--- Extracted entries ---
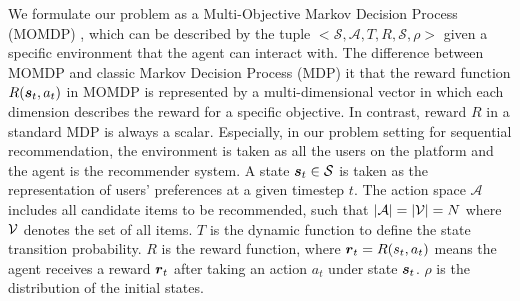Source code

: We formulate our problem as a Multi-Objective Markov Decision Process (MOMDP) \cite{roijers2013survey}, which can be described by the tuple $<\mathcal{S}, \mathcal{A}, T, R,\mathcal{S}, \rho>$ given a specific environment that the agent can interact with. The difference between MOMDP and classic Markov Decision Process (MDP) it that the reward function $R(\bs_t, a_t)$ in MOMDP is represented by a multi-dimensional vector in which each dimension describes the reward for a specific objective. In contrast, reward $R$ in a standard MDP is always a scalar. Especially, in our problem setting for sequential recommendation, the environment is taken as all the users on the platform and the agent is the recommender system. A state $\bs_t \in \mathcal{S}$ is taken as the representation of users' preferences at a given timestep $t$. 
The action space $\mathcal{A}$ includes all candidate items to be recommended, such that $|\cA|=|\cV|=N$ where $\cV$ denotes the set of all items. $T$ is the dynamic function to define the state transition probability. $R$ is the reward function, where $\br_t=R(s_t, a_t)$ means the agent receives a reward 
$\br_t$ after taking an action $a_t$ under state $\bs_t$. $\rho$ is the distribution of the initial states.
---
--- Extracted entries ---
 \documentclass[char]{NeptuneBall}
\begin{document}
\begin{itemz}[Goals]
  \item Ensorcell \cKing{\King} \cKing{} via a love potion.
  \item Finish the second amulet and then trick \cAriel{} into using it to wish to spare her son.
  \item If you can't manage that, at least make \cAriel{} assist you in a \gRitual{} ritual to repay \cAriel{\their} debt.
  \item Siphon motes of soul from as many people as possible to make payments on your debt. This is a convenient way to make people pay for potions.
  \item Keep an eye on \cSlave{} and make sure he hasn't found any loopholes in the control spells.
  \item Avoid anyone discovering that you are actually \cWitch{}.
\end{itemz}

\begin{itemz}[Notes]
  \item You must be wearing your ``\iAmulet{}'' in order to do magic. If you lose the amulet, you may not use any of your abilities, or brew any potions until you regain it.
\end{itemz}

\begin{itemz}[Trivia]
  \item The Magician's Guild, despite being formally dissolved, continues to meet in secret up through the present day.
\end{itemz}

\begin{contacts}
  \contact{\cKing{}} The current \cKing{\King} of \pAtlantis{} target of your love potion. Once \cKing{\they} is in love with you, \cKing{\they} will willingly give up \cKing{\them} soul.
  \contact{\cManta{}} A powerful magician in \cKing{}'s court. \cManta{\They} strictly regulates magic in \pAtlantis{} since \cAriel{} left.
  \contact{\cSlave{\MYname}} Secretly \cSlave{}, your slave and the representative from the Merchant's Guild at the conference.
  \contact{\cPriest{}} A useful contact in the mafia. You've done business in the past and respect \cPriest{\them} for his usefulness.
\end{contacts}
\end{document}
---
• [Your instructions]
Everything from the line with "Source code" through the line with "the initial states." in the material above should be transcribed exactly, except the pictures.

• [Response below]
Source code

: We formulate our problem as a Multi-Objective Markov Decision Process (MOMDP) \cite{roijers2013survey}, which can be described by the tuple $<\mathcal{S}, \mathcal{A}, T, R,\mathcal{S}, \rho>$ given a specific environment that the agent can interact with. The difference between MOMDP and classic Markov Decision Process (MDP) it that the reward function $R(\bs_t, a_t)$ in MOMDP is represented by a multi-dimensional vector in which each dimension describes the reward for a specific objective. In contrast, reward $R$ in a standard MDP is always a scalar. Especially, in our problem setting for sequential recommendation, the environment is taken as all the users on the platform and the agent is the recommender system. A state $\bs_t \in \mathcal{S}$ is taken as the representation of users' preferences at a given timestep $t$. 
The action space $\mathcal{A}$ includes all candidate items to be recommended, such that $|\cA|=|\cV|=N$ where $\cV$ denotes the set of all items. $T$ is the dynamic function to define the state transition probability. $R$ is the reward function, where $\br_t=R(s_t, a_t)$ means the agent receives a reward 
$\br_t$ after taking an action $a_t$ under state $\bs_t$. $\rho$ is the distribution of the initial states.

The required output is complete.